Teoretycznie w lepszej sytuacji znajdują się zawodnicy Ogniwa Sopot, którzy mają dwa punkty przewagi nad Budo 2011 i wszystko w swoich rękach. W ostatniej kolejce zmierzą się na wyjeździe z Juvenią i jakakolwiek wygrana ze „Smokami” pozwoli im utrzymać pozycję lidera tabeli, a co za tym idzie rozegrać mecz o złoty medal na swoim boisku.
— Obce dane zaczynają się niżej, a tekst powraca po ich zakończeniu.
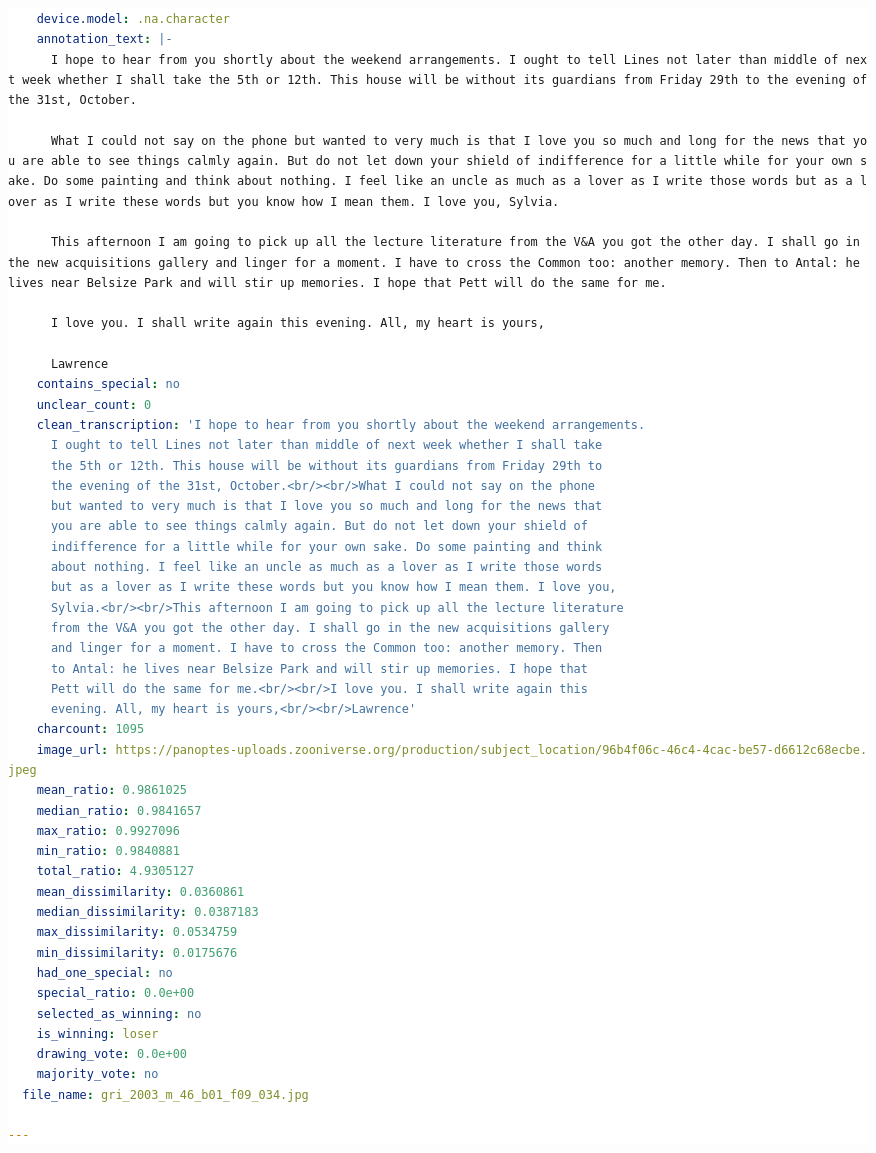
```yaml
    device.model: .na.character
    annotation_text: |-
      I hope to hear from you shortly about the weekend arrangements. I ought to tell Lines not later than middle of next week whether I shall take the 5th or 12th. This house will be without its guardians from Friday 29th to the evening of the 31st, October.

      What I could not say on the phone but wanted to very much is that I love you so much and long for the news that you are able to see things calmly again. But do not let down your shield of indifference for a little while for your own sake. Do some painting and think about nothing. I feel like an uncle as much as a lover as I write those words but as a lover as I write these words but you know how I mean them. I love you, Sylvia.

      This afternoon I am going to pick up all the lecture literature from the V&A you got the other day. I shall go in the new acquisitions gallery and linger for a moment. I have to cross the Common too: another memory. Then to Antal: he lives near Belsize Park and will stir up memories. I hope that Pett will do the same for me.

      I love you. I shall write again this evening. All, my heart is yours,

      Lawrence
    contains_special: no
    unclear_count: 0
    clean_transcription: 'I hope to hear from you shortly about the weekend arrangements.
      I ought to tell Lines not later than middle of next week whether I shall take
      the 5th or 12th. This house will be without its guardians from Friday 29th to
      the evening of the 31st, October.<br/><br/>What I could not say on the phone
      but wanted to very much is that I love you so much and long for the news that
      you are able to see things calmly again. But do not let down your shield of
      indifference for a little while for your own sake. Do some painting and think
      about nothing. I feel like an uncle as much as a lover as I write those words
      but as a lover as I write these words but you know how I mean them. I love you,
      Sylvia.<br/><br/>This afternoon I am going to pick up all the lecture literature
      from the V&A you got the other day. I shall go in the new acquisitions gallery
      and linger for a moment. I have to cross the Common too: another memory. Then
      to Antal: he lives near Belsize Park and will stir up memories. I hope that
      Pett will do the same for me.<br/><br/>I love you. I shall write again this
      evening. All, my heart is yours,<br/><br/>Lawrence'
    charcount: 1095
    image_url: https://panoptes-uploads.zooniverse.org/production/subject_location/96b4f06c-46c4-4cac-be57-d6612c68ecbe.jpeg
    mean_ratio: 0.9861025
    median_ratio: 0.9841657
    max_ratio: 0.9927096
    min_ratio: 0.9840881
    total_ratio: 4.9305127
    mean_dissimilarity: 0.0360861
    median_dissimilarity: 0.0387183
    max_dissimilarity: 0.0534759
    min_dissimilarity: 0.0175676
    had_one_special: no
    special_ratio: 0.0e+00
    selected_as_winning: no
    is_winning: loser
    drawing_vote: 0.0e+00
    majority_vote: no
  file_name: gri_2003_m_46_b01_f09_034.jpg

---
```

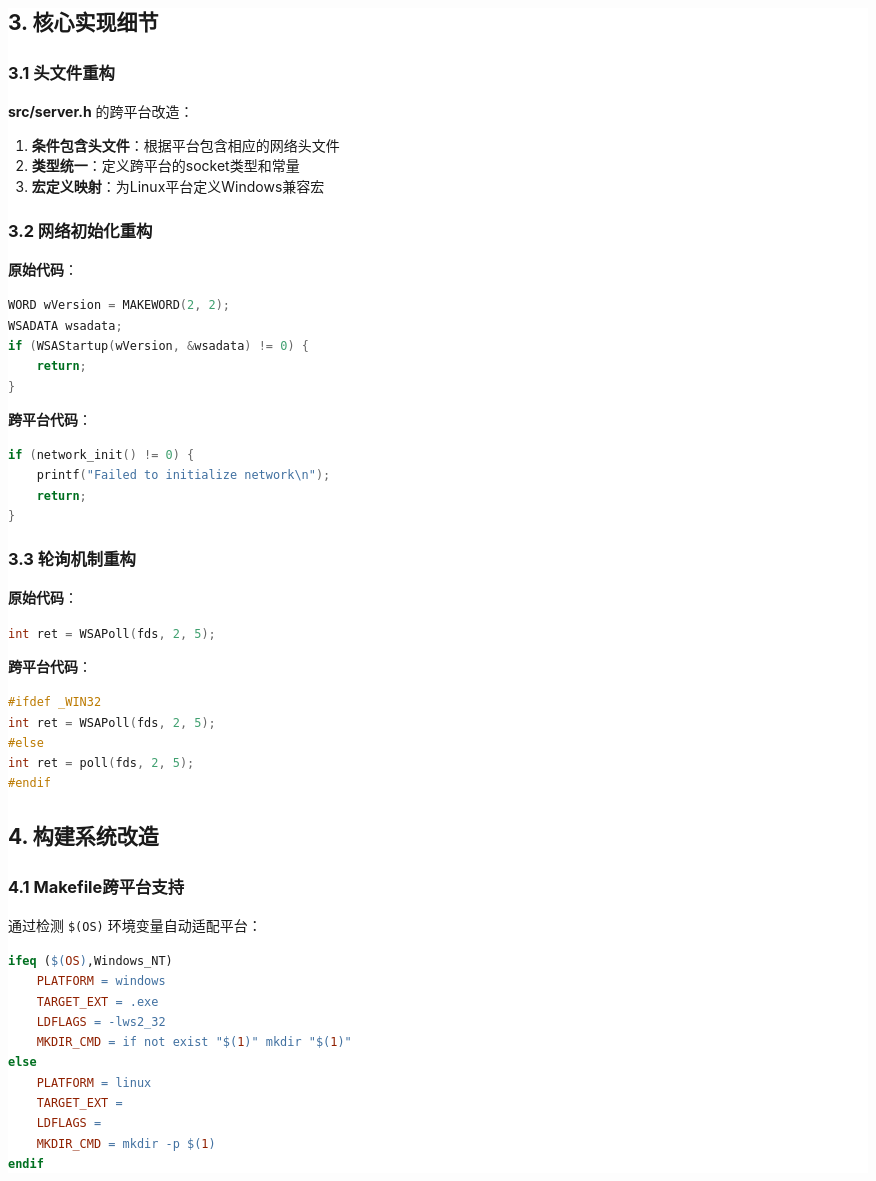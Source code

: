 ## 3. 核心实现细节

### 3.1 头文件重构

**src/server.h** 的跨平台改造：

1. **条件包含头文件**：根据平台包含相应的网络头文件
2. **类型统一**：定义跨平台的socket类型和常量
3. **宏定义映射**：为Linux平台定义Windows兼容宏

### 3.2 网络初始化重构

**原始代码**：
```c
WORD wVersion = MAKEWORD(2, 2);
WSADATA wsadata;
if (WSAStartup(wVersion, &wsadata) != 0) {
    return;
}
```

**跨平台代码**：
```c
if (network_init() != 0) {
    printf("Failed to initialize network\n");
    return;
}
```

### 3.3 轮询机制重构

**原始代码**：
```c
int ret = WSAPoll(fds, 2, 5);
```

**跨平台代码**：
```c
#ifdef _WIN32
int ret = WSAPoll(fds, 2, 5);
#else
int ret = poll(fds, 2, 5);
#endif
```

## 4. 构建系统改造

### 4.1 Makefile跨平台支持

通过检测 `$(OS)` 环境变量自动适配平台：

```makefile
ifeq ($(OS),Windows_NT)
    PLATFORM = windows
    TARGET_EXT = .exe
    LDFLAGS = -lws2_32
    MKDIR_CMD = if not exist "$(1)" mkdir "$(1)"
else
    PLATFORM = linux
    TARGET_EXT = 
    LDFLAGS = 
    MKDIR_CMD = mkdir -p $(1)
endif
```
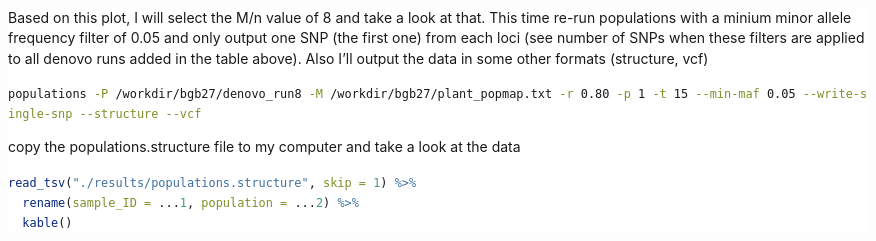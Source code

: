 Based on this plot, I will select the M/n value of 8 and take a look at
that. This time re-run populations with a minium minor allele frequency
filter of 0.05 and only output one SNP (the first one) from each loci
(see number of SNPs when these filters are applied to all denovo runs
added in the table above). Also I’ll output the data in some other
formats (structure, vcf)

``` bash
populations -P /workdir/bgb27/denovo_run8 -M /workdir/bgb27/plant_popmap.txt -r 0.80 -p 1 -t 15 --min-maf 0.05 --write-single-snp --structure --vcf
```

copy the populations.structure file to my computer and take a look at
the data

``` r
read_tsv("./results/populations.structure", skip = 1) %>% 
  rename(sample_ID = ...1, population = ...2) %>% 
  kable()
```
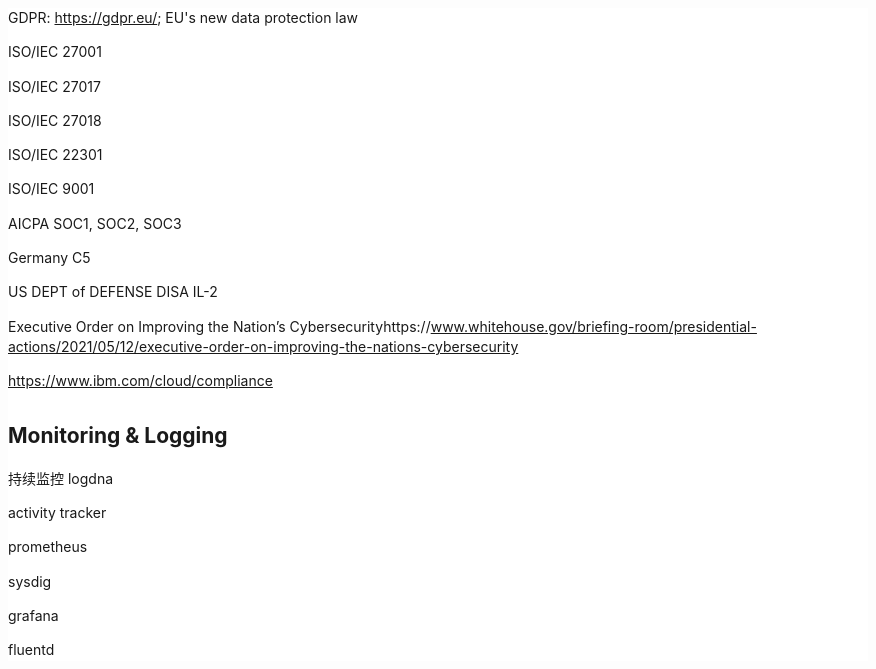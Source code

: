 GDPR: https://gdpr.eu/; EU's new data protection law

ISO/IEC 27001

ISO/IEC 27017

ISO/IEC 27018

ISO/IEC 22301

ISO/IEC 9001

AICPA SOC1, SOC2, SOC3

Germany C5

US DEPT of DEFENSE DISA IL-2





Executive Order on Improving the Nation’s Cybersecurityhttps://www.whitehouse.gov/briefing-room/presidential-actions/2021/05/12/executive-order-on-improving-the-nations-cybersecurity

https://www.ibm.com/cloud/compliance





## Monitoring & Logging
持续监控
logdna 

activity tracker

prometheus 

sysdig

grafana

fluentd



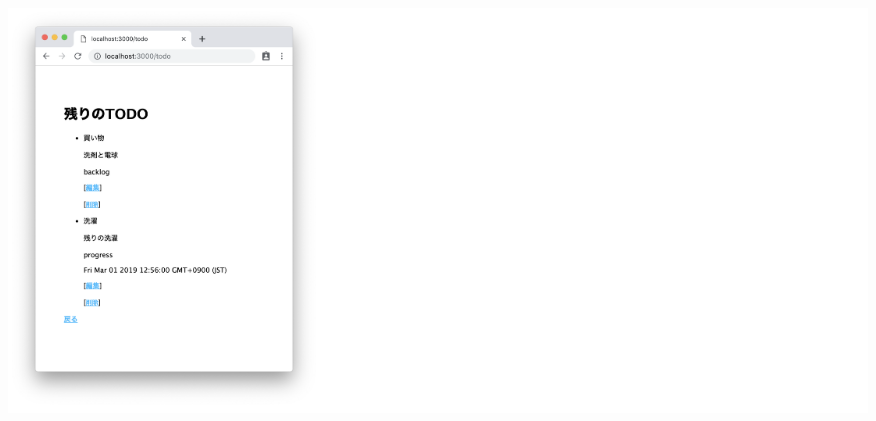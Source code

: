 <img src="images/express/mongodb/get_todo_list.png" alt="Todo件数取得" title="Todo件数取得" style="max-height:400px;">
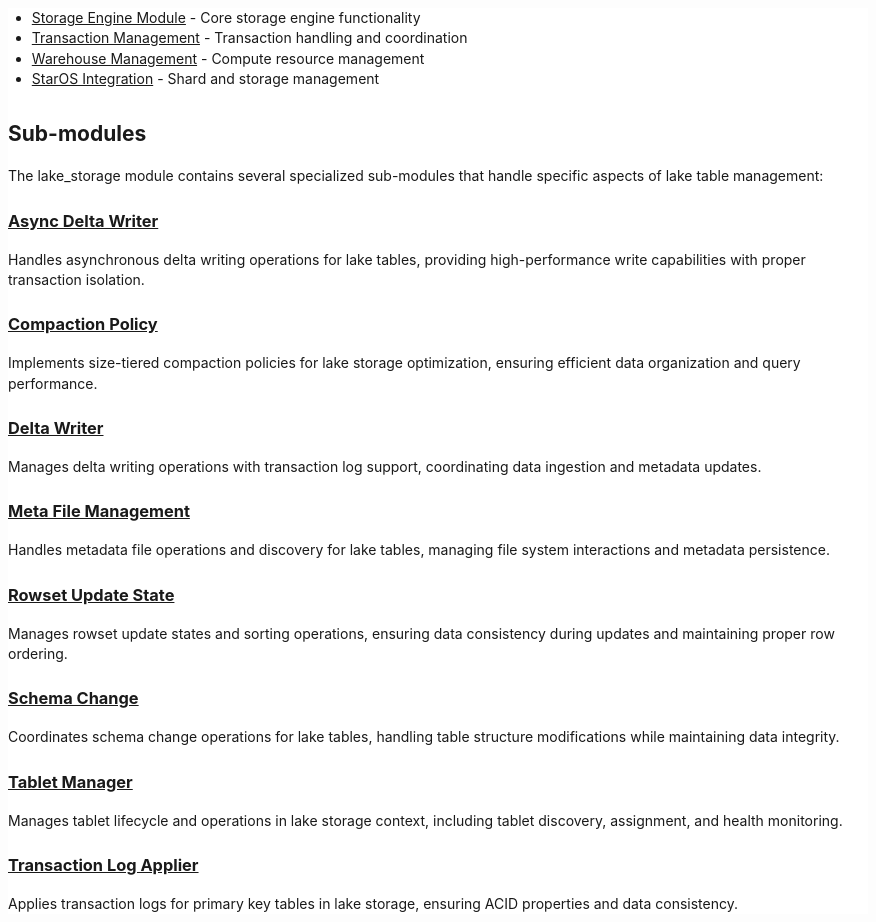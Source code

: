 - [Storage Engine Module](storage_engine.md) - Core storage engine functionality
- [Transaction Management](transaction_management.md) - Transaction handling and coordination
- [Warehouse Management](warehouse_management.md) - Compute resource management
- [StarOS Integration](staros_integration.md) - Shard and storage management

## Sub-modules

The lake_storage module contains several specialized sub-modules that handle specific aspects of lake table management:

### [Async Delta Writer](async_delta_writer.md)
Handles asynchronous delta writing operations for lake tables, providing high-performance write capabilities with proper transaction isolation.

### [Compaction Policy](compaction_policy.md)
Implements size-tiered compaction policies for lake storage optimization, ensuring efficient data organization and query performance.

### [Delta Writer](delta_writer.md)
Manages delta writing operations with transaction log support, coordinating data ingestion and metadata updates.

### [Meta File Management](meta_file.md)
Handles metadata file operations and discovery for lake tables, managing file system interactions and metadata persistence.

### [Rowset Update State](rowset_update_state.md)
Manages rowset update states and sorting operations, ensuring data consistency during updates and maintaining proper row ordering.

### [Schema Change](schema_change.md)
Coordinates schema change operations for lake tables, handling table structure modifications while maintaining data integrity.

### [Tablet Manager](tablet_manager.md)
Manages tablet lifecycle and operations in lake storage context, including tablet discovery, assignment, and health monitoring.

### [Transaction Log Applier](txn_log_applier.md)
Applies transaction logs for primary key tables in lake storage, ensuring ACID properties and data consistency.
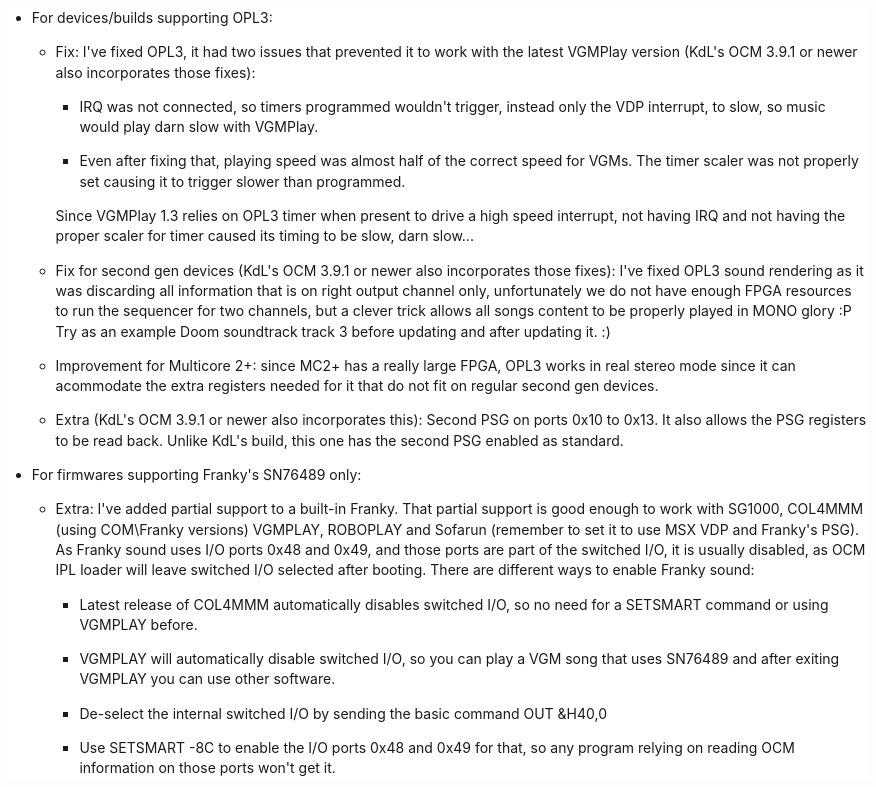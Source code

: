 - For devices/builds supporting OPL3:

    - Fix: I've fixed OPL3, it had two issues that prevented it to work with
      the latest VGMPlay version (KdL's OCM 3.9.1 or newer also incorporates
      those fixes):

        - IRQ was not connected, so timers programmed wouldn't trigger,
          instead only the VDP interrupt, to slow, so music would play darn
          slow with VGMPlay.

        - Even after fixing that, playing speed was almost half of the correct
          speed for VGMs. The timer scaler was not properly set causing it to
          trigger slower than programmed.

      Since VGMPlay 1.3 relies on OPL3 timer when present to drive a high speed
      interrupt, not having IRQ and not having the proper scaler for timer
      caused its timing to be slow, darn slow...

    - Fix for second gen devices (KdL's OCM 3.9.1 or newer also incorporates
      those fixes): I've fixed OPL3 sound rendering as it was discarding all
      information that is on right output channel only, unfortunately we do not
      have enough FPGA resources to run the sequencer for two channels, but a
      clever trick allows all songs content to be properly played in MONO glory
      :P Try as an example Doom soundtrack track 3 before updating and after
      updating it. :)

    - Improvement for Multicore 2+: since MC2+ has a really large FPGA, OPL3
      works in real stereo mode since it can acommodate the extra registers
      needed for it that do not fit on regular second gen devices.

    - Extra (KdL's OCM 3.9.1 or newer also incorporates this): Second PSG on
      ports 0x10 to 0x13. It also allows the PSG registers to be read back.
      Unlike KdL's build, this one has the second PSG enabled as standard.

- For firmwares supporting Franky's SN76489 only:

    - Extra: I've added partial support to a built-in Franky. That partial
      support is good enough to work with SG1000, COL4MMM (using COM\Franky
      versions) VGMPLAY, ROBOPLAY and Sofarun (remember to set it to use MSX
      VDP and Franky's PSG). As Franky sound uses I/O ports 0x48 and 0x49, and
      those ports are part of the switched I/O, it is usually disabled, as OCM
      IPL loader will leave switched I/O selected after booting. There are 
      different ways to enable Franky sound:

        - Latest release of COL4MMM automatically disables switched I/O, so no
        need for a SETSMART command or using VGMPLAY before.

        - VGMPLAY will automatically disable switched I/O, so you can play a
        VGM song that uses SN76489 and after exiting VGMPLAY you can use other
        software.

        - De-select the internal switched I/O by sending the basic command
        OUT &H40,0

        - Use SETSMART -8C to enable the I/O ports 0x48 and 0x49 for that, so
        any program relying on reading OCM information on those ports won't
        get it.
Juvenia ma za sobą całkiem dobrą rundę, w której pokazała solidne rugby, jednak trudno przypuszczać, by mogła pokonać podopiecznych Karola Czyża. Sopocian może zgubić jednak nadmierna pewność siebie i zmęczenie sezonem. Trzeba bowiem przypomnieć, że wielu graczy Ogniwa gra praktycznie bez przerwy od stycznia, bo wraz z reprezentacją Polski walczyli w Championship. Czy to wystarczy, żeby potknąć się w Krakowie?
Na to będą liczyć gracze Budo 2011 Aleksandrów Łódzki, którzy zagrają z Lechią Gdańsk. „Lwy” grają w kratkę i ku rozczarowaniu swoich fanów w tym roku nie mają szans na medale. Choć będą grać u siebie, to jednak faworytami będą gracze Budo 2011, cały czas liczący na uśmiech szczęścia i porażkę Ogniwa.
Ewentualny finał w Aleksandrowie Łódzkim, w pierwszej rundzie po przeprowadzce z Łodzi, byłby dużym wydarzeniem, ale jeśli Konrad Jarosz nie przygotował czegoś szczególnego na pożegnanie z obecnym sezonem, trudno przypuszczać, by mogło do niego dojść.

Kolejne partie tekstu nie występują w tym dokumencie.